◆ **Work instruction**
Please output each entry in the material beneath exactly as shown.

◆ **Information given**
↓↓↓
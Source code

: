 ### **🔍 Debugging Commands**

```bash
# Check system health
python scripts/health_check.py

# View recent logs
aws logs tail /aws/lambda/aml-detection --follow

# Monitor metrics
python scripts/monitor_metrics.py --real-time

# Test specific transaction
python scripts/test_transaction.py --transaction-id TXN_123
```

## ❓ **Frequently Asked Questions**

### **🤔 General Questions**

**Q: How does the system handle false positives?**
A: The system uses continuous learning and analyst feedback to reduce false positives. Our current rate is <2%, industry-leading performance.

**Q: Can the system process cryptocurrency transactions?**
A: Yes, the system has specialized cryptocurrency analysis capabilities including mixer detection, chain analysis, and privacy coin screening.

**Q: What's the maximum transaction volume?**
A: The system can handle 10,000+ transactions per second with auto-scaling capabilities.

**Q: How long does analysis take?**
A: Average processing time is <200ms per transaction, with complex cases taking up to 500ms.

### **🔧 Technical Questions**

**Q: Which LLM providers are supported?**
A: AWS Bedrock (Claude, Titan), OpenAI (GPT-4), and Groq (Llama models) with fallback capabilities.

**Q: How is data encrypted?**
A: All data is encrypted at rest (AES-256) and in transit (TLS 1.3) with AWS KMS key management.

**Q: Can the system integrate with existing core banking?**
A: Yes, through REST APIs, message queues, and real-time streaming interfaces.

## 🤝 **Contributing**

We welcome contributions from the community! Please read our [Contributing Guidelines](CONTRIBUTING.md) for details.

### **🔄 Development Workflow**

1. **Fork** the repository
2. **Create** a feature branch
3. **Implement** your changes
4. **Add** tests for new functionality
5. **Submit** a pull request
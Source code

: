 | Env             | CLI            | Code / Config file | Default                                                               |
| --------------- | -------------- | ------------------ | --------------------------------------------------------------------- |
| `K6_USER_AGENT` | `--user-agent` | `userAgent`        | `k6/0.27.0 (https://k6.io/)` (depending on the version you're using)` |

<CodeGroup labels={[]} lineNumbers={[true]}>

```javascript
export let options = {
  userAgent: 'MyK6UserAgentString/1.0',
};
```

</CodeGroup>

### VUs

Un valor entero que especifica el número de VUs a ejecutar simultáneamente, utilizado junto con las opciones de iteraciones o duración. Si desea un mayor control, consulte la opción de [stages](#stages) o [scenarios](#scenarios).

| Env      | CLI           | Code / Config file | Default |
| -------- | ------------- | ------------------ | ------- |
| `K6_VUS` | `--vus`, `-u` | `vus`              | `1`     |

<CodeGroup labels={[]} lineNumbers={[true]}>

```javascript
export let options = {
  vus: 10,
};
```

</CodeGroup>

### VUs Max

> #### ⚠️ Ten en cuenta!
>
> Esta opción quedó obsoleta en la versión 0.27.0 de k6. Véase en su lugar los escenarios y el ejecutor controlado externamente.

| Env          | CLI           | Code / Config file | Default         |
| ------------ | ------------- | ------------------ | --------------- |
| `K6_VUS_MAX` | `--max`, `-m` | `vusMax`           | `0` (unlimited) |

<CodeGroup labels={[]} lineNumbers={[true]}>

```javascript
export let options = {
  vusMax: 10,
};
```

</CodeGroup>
↑↑↑
◆ **Output**
Source code

: ### **🔍 Debugging Commands**

```bash
# Check system health
python scripts/health_check.py

# View recent logs
aws logs tail /aws/lambda/aml-detection --follow

# Monitor metrics
python scripts/monitor_metrics.py --real-time

# Test specific transaction
python scripts/test_transaction.py --transaction-id TXN_123
```

## ❓ **Frequently Asked Questions**

### **🤔 General Questions**

**Q: How does the system handle false positives?**
A: The system uses continuous learning and analyst feedback to reduce false positives. Our current rate is <2%, industry-leading performance.

**Q: Can the system process cryptocurrency transactions?**
A: Yes, the system has specialized cryptocurrency analysis capabilities including mixer detection, chain analysis, and privacy coin screening.

**Q: What's the maximum transaction volume?**
A: The system can handle 10,000+ transactions per second with auto-scaling capabilities.

**Q: How long does analysis take?**
A: Average processing time is <200ms per transaction, with complex cases taking up to 500ms.

### **🔧 Technical Questions**

**Q: Which LLM providers are supported?**
A: AWS Bedrock (Claude, Titan), OpenAI (GPT-4), and Groq (Llama models) with fallback capabilities.

**Q: How is data encrypted?**
A: All data is encrypted at rest (AES-256) and in transit (TLS 1.3) with AWS KMS key management.

**Q: Can the system integrate with existing core banking?**
A: Yes, through REST APIs, message queues, and real-time streaming interfaces.

## 🤝 **Contributing**

We welcome contributions from the community! Please read our [Contributing Guidelines](CONTRIBUTING.md) for details.

### **🔄 Development Workflow**

1. **Fork** the repository
2. **Create** a feature branch
3. **Implement** your changes
4. **Add** tests for new functionality
5. **Submit** a pull request
Source code

: | Env             | CLI            | Code / Config file | Default                                                               |
| --------------- | -------------- | ------------------ | --------------------------------------------------------------------- |
| `K6_USER_AGENT` | `--user-agent` | `userAgent`        | `k6/0.27.0 (https://k6.io/)` (depending on the version you're using)` |

<CodeGroup labels={[]} lineNumbers={[true]}>

```javascript
export let options = {
  userAgent: 'MyK6UserAgentString/1.0',
};
```

</CodeGroup>

### VUs

Un valor entero que especifica el número de VUs a ejecutar simultáneamente, utilizado junto con las opciones de iteraciones o duración. Si desea un mayor control, consulte la opción de [stages](#stages) o [scenarios](#scenarios).

| Env      | CLI           | Code / Config file | Default |
| -------- | ------------- | ------------------ | ------- |
| `K6_VUS` | `--vus`, `-u` | `vus`              | `1`     |

<CodeGroup labels={[]} lineNumbers={[true]}>

```javascript
export let options = {
  vus: 10,
};
```

</CodeGroup>

### VUs Max

> #### ⚠️ Ten en cuenta!
>
> Esta opción quedó obsoleta en la versión 0.27.0 de k6. Véase en su lugar los escenarios y el ejecutor controlado externamente.

| Env          | CLI           | Code / Config file | Default         |
| ------------ | ------------- | ------------------ | --------------- |
| `K6_VUS_MAX` | `--max`, `-m` | `vusMax`           | `0` (unlimited) |

<CodeGroup labels={[]} lineNumbers={[true]}>

```javascript
export let options = {
  vusMax: 10,
};
```

</CodeGroup>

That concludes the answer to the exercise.